第15章 Ⓡ◆Boy meets Boy!(神田)
「でもさー、そんなだとユウが可哀想じゃね?オレやだぜ、恋人が男とか」
「じゃあラビは南が男になったら好きじゃなくなるの?」
「……なんでそこで南が出てくるんさ」
「丸わかりだから兎さんの熱い視線を向ける先なんて。南が男だったらその想いは帳消し?」
「っ…それは…」
「それは?」
「わ、わかんねーよっオレ両刀じゃねーもん!雪と違って!」
「待って。心外。私も両刀じゃないけど。というか声が大きい此処書庫っ」
「? 何言ってんさその体でユウとイチャイチャしてる癖に」
「してないからっ」
声を抑えながらも互いに張り合う。
心外だと言わんばかりの顔をほんのり赤らめ、それでも雪は首を横に振った。
「言っとくけどノーマルなつき合いしかしてないからね。男同士でとか。無理無理」
「そうなん?ユウも雪もそっち系平気かと思ってたのに。つーか雪、頭まで雄化してね?」
「そうかなぁ…あ、でも最近リナリーとか椛が凄く可愛く感じる。見てるだけで癒されるし触れるとドキドキする」
「うーわーやべぇってソレめっさ脳筋雄化してんじゃん。それこそ横道逸れてるさ、戻って来い」
「そうかな。女の子って可愛いじゃん。可愛いは正義じゃん」
「それは否定しねぇけどさ。お前も女なんだって。
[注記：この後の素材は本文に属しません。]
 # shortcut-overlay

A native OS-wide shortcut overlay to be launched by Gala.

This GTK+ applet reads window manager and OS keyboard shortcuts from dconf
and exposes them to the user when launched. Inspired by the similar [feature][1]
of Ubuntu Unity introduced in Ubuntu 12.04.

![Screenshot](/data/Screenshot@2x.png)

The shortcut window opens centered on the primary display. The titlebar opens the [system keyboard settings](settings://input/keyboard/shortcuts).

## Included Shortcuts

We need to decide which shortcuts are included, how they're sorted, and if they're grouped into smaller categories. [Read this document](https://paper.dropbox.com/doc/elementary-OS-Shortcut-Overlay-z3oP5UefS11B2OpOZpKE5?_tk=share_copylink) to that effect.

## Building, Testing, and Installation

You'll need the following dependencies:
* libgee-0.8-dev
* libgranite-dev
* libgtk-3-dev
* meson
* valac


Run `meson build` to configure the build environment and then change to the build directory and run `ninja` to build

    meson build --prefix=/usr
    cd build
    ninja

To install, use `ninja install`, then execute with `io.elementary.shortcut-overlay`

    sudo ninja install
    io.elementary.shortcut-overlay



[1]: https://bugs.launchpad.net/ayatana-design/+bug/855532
思い出せ。そしてお前の相手はユウだって」
「ユウはなんて言うかな…良き理解者?こんな中途半端な私を受け入れてくれてるし、ベストパートナーと言うか」
「健全な?」
「そう健全な」
「ほお健全な」
「「!?」」
体を屈めてコソコソと会話を交える男が二人。
その背後にぬっと掛かる影が一つ。
聞き覚えのある重低音な響きに、ピシリと二人は体を強張らせた。
パタン、と本を閉じる音。
恐る恐る振り返った雪とラビの目には、世にも珍しい本を片手に仁王立つ眉目秀麗の彼の姿が映し出された。